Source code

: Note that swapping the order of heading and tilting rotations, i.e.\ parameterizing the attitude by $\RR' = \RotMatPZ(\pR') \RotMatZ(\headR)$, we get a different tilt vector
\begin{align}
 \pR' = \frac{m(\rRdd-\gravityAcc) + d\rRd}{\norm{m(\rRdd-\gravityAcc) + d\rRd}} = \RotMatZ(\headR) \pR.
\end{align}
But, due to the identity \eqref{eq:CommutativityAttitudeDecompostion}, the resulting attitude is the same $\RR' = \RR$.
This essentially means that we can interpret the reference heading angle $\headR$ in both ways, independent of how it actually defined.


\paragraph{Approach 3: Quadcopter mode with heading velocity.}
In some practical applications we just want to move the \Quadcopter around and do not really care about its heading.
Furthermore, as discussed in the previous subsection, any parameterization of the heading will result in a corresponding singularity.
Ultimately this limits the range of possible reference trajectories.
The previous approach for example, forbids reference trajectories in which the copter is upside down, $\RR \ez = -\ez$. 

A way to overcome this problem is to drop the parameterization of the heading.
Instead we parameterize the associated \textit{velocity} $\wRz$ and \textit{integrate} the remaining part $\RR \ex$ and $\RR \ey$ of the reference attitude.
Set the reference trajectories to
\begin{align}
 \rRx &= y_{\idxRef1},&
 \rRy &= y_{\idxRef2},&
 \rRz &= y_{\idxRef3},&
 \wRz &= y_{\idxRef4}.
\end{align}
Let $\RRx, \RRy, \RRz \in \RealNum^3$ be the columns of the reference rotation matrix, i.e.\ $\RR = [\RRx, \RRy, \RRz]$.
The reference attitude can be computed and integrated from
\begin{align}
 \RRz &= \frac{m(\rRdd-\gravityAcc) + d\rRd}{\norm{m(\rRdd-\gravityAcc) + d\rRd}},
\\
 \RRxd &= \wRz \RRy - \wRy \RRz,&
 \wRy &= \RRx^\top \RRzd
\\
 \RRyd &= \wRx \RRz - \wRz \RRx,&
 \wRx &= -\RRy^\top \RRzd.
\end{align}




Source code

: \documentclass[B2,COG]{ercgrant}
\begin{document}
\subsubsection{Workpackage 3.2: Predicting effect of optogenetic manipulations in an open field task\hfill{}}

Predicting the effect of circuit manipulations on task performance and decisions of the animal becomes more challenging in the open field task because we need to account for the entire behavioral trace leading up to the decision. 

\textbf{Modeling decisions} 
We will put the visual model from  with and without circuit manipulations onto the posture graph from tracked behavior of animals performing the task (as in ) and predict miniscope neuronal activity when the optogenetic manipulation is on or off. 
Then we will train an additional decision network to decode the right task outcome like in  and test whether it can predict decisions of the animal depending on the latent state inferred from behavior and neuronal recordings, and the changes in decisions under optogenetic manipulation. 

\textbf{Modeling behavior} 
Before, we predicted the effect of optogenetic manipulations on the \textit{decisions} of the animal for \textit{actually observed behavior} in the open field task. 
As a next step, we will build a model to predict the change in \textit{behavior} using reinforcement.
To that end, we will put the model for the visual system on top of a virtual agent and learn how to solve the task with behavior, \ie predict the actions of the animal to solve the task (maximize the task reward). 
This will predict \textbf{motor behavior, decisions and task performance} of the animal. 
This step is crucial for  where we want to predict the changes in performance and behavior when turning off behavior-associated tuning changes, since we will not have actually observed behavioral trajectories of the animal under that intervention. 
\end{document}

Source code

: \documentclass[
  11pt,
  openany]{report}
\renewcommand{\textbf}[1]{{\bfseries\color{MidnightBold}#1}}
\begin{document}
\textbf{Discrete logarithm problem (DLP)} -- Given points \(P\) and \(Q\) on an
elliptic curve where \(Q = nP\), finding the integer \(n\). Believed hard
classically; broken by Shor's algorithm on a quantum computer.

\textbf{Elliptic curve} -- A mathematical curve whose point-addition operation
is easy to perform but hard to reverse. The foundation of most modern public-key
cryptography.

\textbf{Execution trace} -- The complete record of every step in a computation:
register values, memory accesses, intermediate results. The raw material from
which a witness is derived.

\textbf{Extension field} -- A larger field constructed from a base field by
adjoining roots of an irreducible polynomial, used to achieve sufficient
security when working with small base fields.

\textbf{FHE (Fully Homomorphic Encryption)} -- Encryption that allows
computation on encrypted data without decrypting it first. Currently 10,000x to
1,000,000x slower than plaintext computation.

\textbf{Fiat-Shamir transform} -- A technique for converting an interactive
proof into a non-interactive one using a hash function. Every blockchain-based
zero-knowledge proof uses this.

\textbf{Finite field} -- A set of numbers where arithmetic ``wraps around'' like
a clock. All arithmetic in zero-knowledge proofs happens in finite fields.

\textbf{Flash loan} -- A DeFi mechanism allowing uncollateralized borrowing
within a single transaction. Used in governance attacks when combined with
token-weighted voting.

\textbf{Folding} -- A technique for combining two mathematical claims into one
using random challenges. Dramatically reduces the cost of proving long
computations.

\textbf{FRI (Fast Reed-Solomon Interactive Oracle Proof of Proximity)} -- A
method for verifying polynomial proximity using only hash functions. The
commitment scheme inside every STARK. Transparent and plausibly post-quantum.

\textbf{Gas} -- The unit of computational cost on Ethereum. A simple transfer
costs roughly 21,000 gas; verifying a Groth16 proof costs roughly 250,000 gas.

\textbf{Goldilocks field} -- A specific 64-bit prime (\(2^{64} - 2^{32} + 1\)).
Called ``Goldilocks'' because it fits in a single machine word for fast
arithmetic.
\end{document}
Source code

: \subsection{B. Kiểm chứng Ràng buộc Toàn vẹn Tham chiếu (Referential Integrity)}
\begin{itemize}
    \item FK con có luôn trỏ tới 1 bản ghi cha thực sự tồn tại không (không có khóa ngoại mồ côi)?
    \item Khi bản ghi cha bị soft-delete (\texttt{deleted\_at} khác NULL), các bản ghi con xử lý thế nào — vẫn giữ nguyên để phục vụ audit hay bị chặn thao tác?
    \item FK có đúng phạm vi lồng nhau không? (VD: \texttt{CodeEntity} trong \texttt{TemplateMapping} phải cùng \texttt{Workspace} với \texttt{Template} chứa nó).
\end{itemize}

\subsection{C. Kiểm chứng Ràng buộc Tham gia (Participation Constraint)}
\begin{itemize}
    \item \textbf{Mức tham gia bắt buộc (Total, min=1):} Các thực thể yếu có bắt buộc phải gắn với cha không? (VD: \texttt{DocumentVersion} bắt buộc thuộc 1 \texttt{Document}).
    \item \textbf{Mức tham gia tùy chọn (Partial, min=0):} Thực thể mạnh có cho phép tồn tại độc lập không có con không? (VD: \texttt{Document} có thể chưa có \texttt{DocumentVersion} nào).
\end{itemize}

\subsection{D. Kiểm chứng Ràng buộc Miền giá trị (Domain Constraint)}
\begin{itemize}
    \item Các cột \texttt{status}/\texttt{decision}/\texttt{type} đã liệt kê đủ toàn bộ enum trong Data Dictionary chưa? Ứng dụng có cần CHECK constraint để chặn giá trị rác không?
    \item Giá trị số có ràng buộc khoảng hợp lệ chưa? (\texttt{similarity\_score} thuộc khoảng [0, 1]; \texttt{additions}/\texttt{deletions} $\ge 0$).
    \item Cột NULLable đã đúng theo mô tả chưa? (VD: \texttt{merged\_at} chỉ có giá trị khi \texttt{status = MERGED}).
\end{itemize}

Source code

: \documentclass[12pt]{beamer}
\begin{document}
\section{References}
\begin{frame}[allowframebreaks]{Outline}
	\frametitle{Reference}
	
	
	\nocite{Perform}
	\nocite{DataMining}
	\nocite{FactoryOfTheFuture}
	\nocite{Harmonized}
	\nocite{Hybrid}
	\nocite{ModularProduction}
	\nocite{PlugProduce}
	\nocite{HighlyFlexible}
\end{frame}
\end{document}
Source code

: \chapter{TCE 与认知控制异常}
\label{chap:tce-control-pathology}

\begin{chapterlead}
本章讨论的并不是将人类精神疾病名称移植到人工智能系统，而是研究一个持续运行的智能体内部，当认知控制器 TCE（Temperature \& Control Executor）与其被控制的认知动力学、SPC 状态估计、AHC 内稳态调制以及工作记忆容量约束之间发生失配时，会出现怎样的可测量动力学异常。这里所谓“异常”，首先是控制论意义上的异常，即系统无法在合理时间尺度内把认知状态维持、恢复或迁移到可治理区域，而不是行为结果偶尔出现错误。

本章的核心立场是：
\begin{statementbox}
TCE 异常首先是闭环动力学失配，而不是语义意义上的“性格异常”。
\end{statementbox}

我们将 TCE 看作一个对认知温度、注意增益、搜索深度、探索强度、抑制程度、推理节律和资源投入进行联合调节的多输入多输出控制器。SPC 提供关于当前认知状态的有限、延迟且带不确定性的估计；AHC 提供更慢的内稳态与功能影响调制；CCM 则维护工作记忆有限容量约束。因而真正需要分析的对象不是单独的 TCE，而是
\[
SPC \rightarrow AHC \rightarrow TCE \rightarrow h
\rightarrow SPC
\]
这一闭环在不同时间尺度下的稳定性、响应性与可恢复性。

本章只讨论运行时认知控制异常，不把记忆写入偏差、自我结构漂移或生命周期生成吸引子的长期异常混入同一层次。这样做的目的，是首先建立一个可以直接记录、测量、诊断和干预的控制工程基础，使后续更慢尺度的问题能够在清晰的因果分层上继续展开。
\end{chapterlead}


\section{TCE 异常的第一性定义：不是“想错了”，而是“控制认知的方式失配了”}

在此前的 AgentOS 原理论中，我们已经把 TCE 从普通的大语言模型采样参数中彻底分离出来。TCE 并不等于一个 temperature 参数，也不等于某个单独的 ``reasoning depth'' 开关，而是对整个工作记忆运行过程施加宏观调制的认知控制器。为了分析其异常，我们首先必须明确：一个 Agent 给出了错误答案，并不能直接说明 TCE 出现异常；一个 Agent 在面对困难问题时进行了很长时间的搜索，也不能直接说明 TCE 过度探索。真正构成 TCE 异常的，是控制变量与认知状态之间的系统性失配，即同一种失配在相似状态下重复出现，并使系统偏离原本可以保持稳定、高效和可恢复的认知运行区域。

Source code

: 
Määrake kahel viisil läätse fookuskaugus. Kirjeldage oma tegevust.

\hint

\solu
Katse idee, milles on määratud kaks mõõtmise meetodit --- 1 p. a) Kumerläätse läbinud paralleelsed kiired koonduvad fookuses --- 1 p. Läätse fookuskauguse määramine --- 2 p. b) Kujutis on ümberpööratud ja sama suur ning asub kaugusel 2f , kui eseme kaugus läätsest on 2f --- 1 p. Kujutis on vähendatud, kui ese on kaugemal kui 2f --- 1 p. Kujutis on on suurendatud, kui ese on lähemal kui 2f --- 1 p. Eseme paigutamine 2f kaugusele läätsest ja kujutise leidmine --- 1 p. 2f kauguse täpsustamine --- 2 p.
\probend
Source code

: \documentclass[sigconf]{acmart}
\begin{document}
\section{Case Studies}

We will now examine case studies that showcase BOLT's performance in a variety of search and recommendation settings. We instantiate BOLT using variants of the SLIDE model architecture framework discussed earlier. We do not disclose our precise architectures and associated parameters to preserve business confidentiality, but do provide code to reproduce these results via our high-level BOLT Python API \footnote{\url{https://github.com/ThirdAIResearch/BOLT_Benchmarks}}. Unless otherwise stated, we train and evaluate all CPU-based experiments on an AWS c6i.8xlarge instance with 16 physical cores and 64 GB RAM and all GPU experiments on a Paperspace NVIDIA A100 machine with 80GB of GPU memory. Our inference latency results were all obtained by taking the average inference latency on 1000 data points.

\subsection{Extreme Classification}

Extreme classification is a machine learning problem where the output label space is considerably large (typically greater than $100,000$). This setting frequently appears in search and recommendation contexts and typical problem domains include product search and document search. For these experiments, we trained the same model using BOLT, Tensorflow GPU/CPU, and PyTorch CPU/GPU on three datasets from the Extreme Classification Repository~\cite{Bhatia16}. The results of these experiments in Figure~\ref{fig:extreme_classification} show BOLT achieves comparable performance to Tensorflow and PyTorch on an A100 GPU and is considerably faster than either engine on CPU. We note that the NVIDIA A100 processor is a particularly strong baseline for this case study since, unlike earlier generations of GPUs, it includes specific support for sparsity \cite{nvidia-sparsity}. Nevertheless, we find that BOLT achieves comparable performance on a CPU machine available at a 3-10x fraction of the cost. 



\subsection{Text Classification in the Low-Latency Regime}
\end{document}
-------------------------
WORK TASK – Lines from the start of the records through the one containing "3: Quadcopter mode" are what should be retyped, exactly and in full, both ends included.

WRITTEN REPLY –
Source code

: Note that swapping the order of heading and tilting rotations, i.e.\ parameterizing the attitude by $\RR' = \RotMatPZ(\pR') \RotMatZ(\headR)$, we get a different tilt vector
\begin{align}
 \pR' = \frac{m(\rRdd-\gravityAcc) + d\rRd}{\norm{m(\rRdd-\gravityAcc) + d\rRd}} = \RotMatZ(\headR) \pR.
\end{align}
But, due to the identity \eqref{eq:CommutativityAttitudeDecompostion}, the resulting attitude is the same $\RR' = \RR$.
This essentially means that we can interpret the reference heading angle $\headR$ in both ways, independent of how it actually defined.


\paragraph{Approach 3: Quadcopter mode with heading velocity.}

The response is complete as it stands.